■ YOUR ASSIGNMENT: Please return each entry that follows exactly as given, but without pictures.

· · · ·

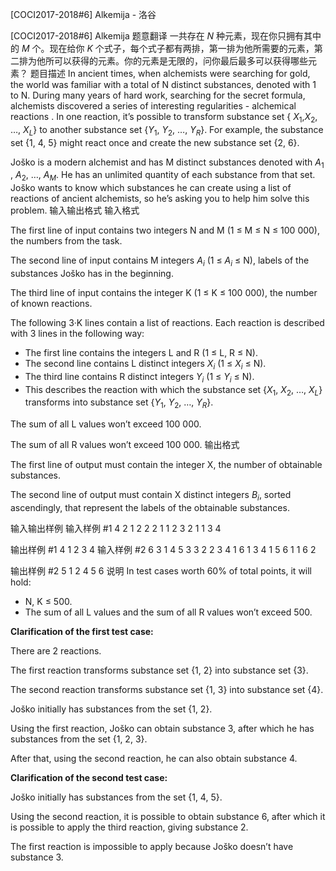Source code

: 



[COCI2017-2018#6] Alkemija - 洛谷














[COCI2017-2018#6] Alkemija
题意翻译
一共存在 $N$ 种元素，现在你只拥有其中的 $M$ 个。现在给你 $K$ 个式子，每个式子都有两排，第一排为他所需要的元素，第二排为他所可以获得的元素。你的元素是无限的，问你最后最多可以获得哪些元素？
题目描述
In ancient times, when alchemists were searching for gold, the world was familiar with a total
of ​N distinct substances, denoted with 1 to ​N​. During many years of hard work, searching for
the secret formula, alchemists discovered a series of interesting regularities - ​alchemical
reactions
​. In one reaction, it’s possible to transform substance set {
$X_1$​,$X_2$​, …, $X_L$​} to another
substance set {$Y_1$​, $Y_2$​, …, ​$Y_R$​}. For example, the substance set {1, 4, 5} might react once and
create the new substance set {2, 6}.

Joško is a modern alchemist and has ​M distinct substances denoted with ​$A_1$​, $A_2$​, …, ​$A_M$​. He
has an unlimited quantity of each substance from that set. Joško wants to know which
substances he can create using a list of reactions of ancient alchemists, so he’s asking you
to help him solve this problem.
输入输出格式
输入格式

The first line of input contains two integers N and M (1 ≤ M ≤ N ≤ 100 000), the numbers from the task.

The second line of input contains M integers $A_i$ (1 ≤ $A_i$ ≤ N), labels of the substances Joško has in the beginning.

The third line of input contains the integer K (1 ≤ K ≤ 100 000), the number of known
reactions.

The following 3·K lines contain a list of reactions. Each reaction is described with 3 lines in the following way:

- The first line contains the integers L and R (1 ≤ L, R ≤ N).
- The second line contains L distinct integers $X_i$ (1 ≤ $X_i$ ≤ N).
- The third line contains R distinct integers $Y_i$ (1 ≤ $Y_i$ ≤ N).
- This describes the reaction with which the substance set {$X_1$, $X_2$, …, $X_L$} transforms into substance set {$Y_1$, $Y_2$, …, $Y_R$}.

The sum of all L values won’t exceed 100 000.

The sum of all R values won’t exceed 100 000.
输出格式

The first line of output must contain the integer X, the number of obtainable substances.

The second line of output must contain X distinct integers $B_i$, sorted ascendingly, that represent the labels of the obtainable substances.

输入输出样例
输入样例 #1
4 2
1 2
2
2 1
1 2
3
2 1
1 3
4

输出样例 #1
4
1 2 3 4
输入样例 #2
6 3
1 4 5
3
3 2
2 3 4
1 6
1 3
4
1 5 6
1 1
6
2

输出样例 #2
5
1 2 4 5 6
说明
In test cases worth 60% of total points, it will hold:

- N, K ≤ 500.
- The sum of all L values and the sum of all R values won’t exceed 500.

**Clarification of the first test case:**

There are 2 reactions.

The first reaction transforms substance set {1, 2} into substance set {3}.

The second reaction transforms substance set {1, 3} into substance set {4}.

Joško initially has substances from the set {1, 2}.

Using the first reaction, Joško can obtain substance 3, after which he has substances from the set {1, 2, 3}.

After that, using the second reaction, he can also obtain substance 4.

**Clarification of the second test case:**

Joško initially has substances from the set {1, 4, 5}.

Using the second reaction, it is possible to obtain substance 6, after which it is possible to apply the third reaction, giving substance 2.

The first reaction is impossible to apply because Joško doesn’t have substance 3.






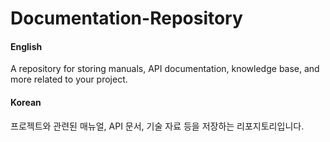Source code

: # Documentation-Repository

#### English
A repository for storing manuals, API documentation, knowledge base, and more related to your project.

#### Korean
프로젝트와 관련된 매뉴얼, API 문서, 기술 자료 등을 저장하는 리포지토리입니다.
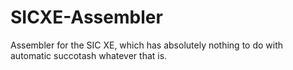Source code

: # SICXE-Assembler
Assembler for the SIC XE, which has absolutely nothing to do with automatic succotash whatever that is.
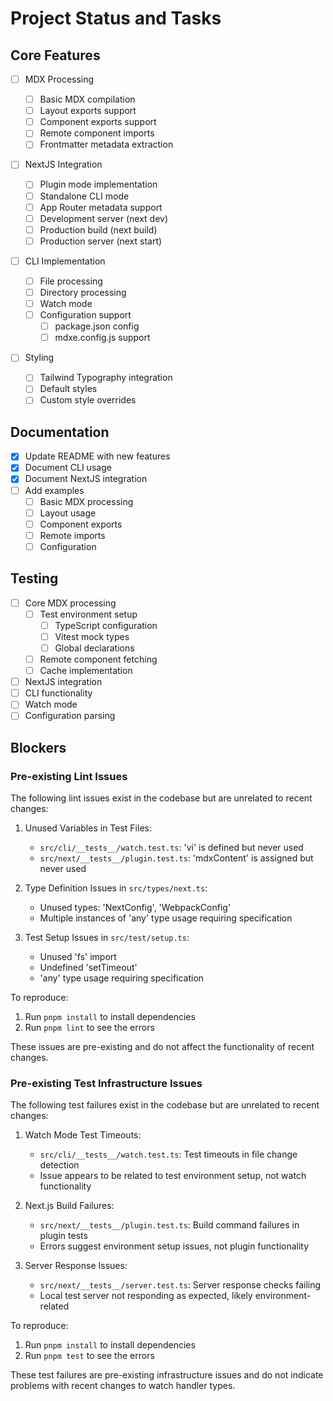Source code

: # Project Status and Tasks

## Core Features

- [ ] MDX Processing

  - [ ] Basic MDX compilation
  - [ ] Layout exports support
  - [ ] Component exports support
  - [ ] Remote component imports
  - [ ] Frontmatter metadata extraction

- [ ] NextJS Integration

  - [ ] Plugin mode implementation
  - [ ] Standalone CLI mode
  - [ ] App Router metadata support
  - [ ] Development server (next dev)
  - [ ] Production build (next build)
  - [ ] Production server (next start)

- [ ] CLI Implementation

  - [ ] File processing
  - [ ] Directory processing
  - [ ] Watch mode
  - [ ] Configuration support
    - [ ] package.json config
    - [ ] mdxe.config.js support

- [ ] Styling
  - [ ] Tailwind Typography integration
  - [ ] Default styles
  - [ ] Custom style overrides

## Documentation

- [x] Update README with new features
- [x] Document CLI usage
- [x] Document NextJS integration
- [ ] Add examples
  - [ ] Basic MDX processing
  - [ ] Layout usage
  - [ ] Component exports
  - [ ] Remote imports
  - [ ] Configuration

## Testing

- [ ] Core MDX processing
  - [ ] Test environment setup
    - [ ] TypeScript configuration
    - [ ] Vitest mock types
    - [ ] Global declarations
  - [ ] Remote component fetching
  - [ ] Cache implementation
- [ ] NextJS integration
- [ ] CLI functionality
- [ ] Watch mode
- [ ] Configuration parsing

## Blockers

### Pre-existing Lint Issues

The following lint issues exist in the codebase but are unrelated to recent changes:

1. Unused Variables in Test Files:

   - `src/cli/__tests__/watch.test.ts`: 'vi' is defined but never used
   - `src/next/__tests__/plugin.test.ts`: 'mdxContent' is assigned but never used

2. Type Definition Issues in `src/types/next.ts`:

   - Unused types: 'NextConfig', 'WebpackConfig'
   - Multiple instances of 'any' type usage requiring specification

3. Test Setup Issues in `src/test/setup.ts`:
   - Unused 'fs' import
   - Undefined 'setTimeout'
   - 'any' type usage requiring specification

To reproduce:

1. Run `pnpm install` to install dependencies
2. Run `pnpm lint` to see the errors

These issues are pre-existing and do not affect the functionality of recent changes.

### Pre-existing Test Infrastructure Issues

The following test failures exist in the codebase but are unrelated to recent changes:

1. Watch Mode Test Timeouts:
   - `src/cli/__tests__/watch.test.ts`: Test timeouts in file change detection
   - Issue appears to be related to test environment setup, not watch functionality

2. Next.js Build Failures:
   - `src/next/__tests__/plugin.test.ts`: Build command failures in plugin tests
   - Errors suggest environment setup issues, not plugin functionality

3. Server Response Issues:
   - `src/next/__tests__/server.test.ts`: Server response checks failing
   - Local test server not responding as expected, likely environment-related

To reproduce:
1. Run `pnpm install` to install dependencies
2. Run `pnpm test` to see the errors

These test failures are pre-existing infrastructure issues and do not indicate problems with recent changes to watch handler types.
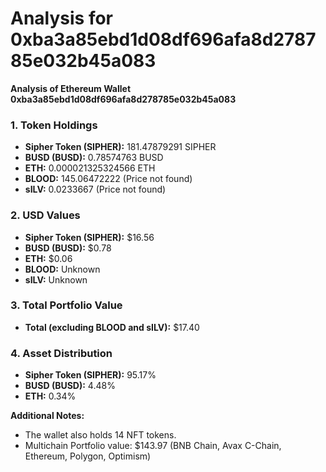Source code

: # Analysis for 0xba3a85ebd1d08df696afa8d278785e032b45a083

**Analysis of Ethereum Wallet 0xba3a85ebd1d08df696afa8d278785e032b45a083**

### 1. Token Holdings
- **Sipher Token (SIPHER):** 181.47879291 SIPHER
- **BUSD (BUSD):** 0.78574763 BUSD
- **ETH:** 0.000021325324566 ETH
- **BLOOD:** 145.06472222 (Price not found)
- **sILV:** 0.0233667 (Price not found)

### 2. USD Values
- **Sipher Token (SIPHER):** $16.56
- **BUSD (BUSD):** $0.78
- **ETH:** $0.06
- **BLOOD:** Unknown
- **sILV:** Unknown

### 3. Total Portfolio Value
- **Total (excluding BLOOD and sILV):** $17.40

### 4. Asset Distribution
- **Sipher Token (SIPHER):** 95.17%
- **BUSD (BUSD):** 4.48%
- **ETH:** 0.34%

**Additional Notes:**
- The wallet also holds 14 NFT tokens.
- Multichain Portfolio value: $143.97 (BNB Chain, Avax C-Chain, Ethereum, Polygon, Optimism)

· · · ·

■ COMPLETED EXERCISE:
Source code

: 



[COCI2017-2018#6] Alkemija - 洛谷














[COCI2017-2018#6] Alkemija
题意翻译
一共存在 $N$ 种元素，现在你只拥有其中的 $M$ 个。现在给你 $K$ 个式子，每个式子都有两排，第一排为他所需要的元素，第二排为他所可以获得的元素。你的元素是无限的，问你最后最多可以获得哪些元素？
题目描述
In ancient times, when alchemists were searching for gold, the world was familiar with a total
of ​N distinct substances, denoted with 1 to ​N​. During many years of hard work, searching for
the secret formula, alchemists discovered a series of interesting regularities - ​alchemical
reactions
​. In one reaction, it’s possible to transform substance set {
$X_1$​,$X_2$​, …, $X_L$​} to another
substance set {$Y_1$​, $Y_2$​, …, ​$Y_R$​}. For example, the substance set {1, 4, 5} might react once and
create the new substance set {2, 6}.

Joško is a modern alchemist and has ​M distinct substances denoted with ​$A_1$​, $A_2$​, …, ​$A_M$​. He
has an unlimited quantity of each substance from that set. Joško wants to know which
substances he can create using a list of reactions of ancient alchemists, so he’s asking you
to help him solve this problem.
输入输出格式
输入格式

The first line of input contains two integers N and M (1 ≤ M ≤ N ≤ 100 000), the numbers from the task.

The second line of input contains M integers $A_i$ (1 ≤ $A_i$ ≤ N), labels of the substances Joško has in the beginning.

The third line of input contains the integer K (1 ≤ K ≤ 100 000), the number of known
reactions.

The following 3·K lines contain a list of reactions. Each reaction is described with 3 lines in the following way:

- The first line contains the integers L and R (1 ≤ L, R ≤ N).
- The second line contains L distinct integers $X_i$ (1 ≤ $X_i$ ≤ N).
- The third line contains R distinct integers $Y_i$ (1 ≤ $Y_i$ ≤ N).
- This describes the reaction with which the substance set {$X_1$, $X_2$, …, $X_L$} transforms into substance set {$Y_1$, $Y_2$, …, $Y_R$}.

The sum of all L values won’t exceed 100 000.

The sum of all R values won’t exceed 100 000.
输出格式

The first line of output must contain the integer X, the number of obtainable substances.

The second line of output must contain X distinct integers $B_i$, sorted ascendingly, that represent the labels of the obtainable substances.

输入输出样例
输入样例 #1
4 2
1 2
2
2 1
1 2
3
2 1
1 3
4

输出样例 #1
4
1 2 3 4
输入样例 #2
6 3
1 4 5
3
3 2
2 3 4
1 6
1 3
4
1 5 6
1 1
6
2

输出样例 #2
5
1 2 4 5 6
说明
In test cases worth 60% of total points, it will hold:

- N, K ≤ 500.
- The sum of all L values and the sum of all R values won’t exceed 500.

**Clarification of the first test case:**

There are 2 reactions.

The first reaction transforms substance set {1, 2} into substance set {3}.

The second reaction transforms substance set {1, 3} into substance set {4}.

Joško initially has substances from the set {1, 2}.

Using the first reaction, Joško can obtain substance 3, after which he has substances from the set {1, 2, 3}.

After that, using the second reaction, he can also obtain substance 4.

**Clarification of the second test case:**

Joško initially has substances from the set {1, 4, 5}.

Using the second reaction, it is possible to obtain substance 6, after which it is possible to apply the third reaction, giving substance 2.

The first reaction is impossible to apply because Joško doesn’t have substance 3.






Source code

: # Documentation-Repository

#### English
A repository for storing manuals, API documentation, knowledge base, and more related to your project.

#### Korean
프로젝트와 관련된 매뉴얼, API 문서, 기술 자료 등을 저장하는 리포지토리입니다.
Source code

: # SICXE-Assembler
Assembler for the SIC XE, which has absolutely nothing to do with automatic succotash whatever that is.
Source code

: # Project Status and Tasks

## Core Features

- [ ] MDX Processing

  - [ ] Basic MDX compilation
  - [ ] Layout exports support
  - [ ] Component exports support
  - [ ] Remote component imports
  - [ ] Frontmatter metadata extraction

- [ ] NextJS Integration

  - [ ] Plugin mode implementation
  - [ ] Standalone CLI mode
  - [ ] App Router metadata support
  - [ ] Development server (next dev)
  - [ ] Production build (next build)
  - [ ] Production server (next start)

- [ ] CLI Implementation

  - [ ] File processing
  - [ ] Directory processing
  - [ ] Watch mode
  - [ ] Configuration support
    - [ ] package.json config
    - [ ] mdxe.config.js support

- [ ] Styling
  - [ ] Tailwind Typography integration
  - [ ] Default styles
  - [ ] Custom style overrides

## Documentation

- [x] Update README with new features
- [x] Document CLI usage
- [x] Document NextJS integration
- [ ] Add examples
  - [ ] Basic MDX processing
  - [ ] Layout usage
  - [ ] Component exports
  - [ ] Remote imports
  - [ ] Configuration

## Testing

- [ ] Core MDX processing
  - [ ] Test environment setup
    - [ ] TypeScript configuration
    - [ ] Vitest mock types
    - [ ] Global declarations
  - [ ] Remote component fetching
  - [ ] Cache implementation
- [ ] NextJS integration
- [ ] CLI functionality
- [ ] Watch mode
- [ ] Configuration parsing

## Blockers

### Pre-existing Lint Issues

The following lint issues exist in the codebase but are unrelated to recent changes:

1. Unused Variables in Test Files:

   - `src/cli/__tests__/watch.test.ts`: 'vi' is defined but never used
   - `src/next/__tests__/plugin.test.ts`: 'mdxContent' is assigned but never used

2. Type Definition Issues in `src/types/next.ts`:

   - Unused types: 'NextConfig', 'WebpackConfig'
   - Multiple instances of 'any' type usage requiring specification

3. Test Setup Issues in `src/test/setup.ts`:
   - Unused 'fs' import
   - Undefined 'setTimeout'
   - 'any' type usage requiring specification

To reproduce:

1. Run `pnpm install` to install dependencies
2. Run `pnpm lint` to see the errors

These issues are pre-existing and do not affect the functionality of recent changes.

### Pre-existing Test Infrastructure Issues

The following test failures exist in the codebase but are unrelated to recent changes:

1. Watch Mode Test Timeouts:
   - `src/cli/__tests__/watch.test.ts`: Test timeouts in file change detection
   - Issue appears to be related to test environment setup, not watch functionality

2. Next.js Build Failures:
   - `src/next/__tests__/plugin.test.ts`: Build command failures in plugin tests
   - Errors suggest environment setup issues, not plugin functionality

3. Server Response Issues:
   - `src/next/__tests__/server.test.ts`: Server response checks failing
   - Local test server not responding as expected, likely environment-related

To reproduce:
1. Run `pnpm install` to install dependencies
2. Run `pnpm test` to see the errors

These test failures are pre-existing infrastructure issues and do not indicate problems with recent changes to watch handler types.
Source code

: # Analysis for 0xba3a85ebd1d08df696afa8d278785e032b45a083

**Analysis of Ethereum Wallet 0xba3a85ebd1d08df696afa8d278785e032b45a083**

### 1. Token Holdings
- **Sipher Token (SIPHER):** 181.47879291 SIPHER
- **BUSD (BUSD):** 0.78574763 BUSD
- **ETH:** 0.000021325324566 ETH
- **BLOOD:** 145.06472222 (Price not found)
- **sILV:** 0.0233667 (Price not found)

### 2. USD Values
- **Sipher Token (SIPHER):** $16.56
- **BUSD (BUSD):** $0.78
- **ETH:** $0.06
- **BLOOD:** Unknown
- **sILV:** Unknown

### 3. Total Portfolio Value
- **Total (excluding BLOOD and sILV):** $17.40

### 4. Asset Distribution
- **Sipher Token (SIPHER):** 95.17%
- **BUSD (BUSD):** 4.48%
- **ETH:** 0.34%

**Additional Notes:**
- The wallet also holds 14 NFT tokens.
- Multichain Portfolio value: $143.97 (BNB Chain, Avax C-Chain, Ethereum, Polygon, Optimism)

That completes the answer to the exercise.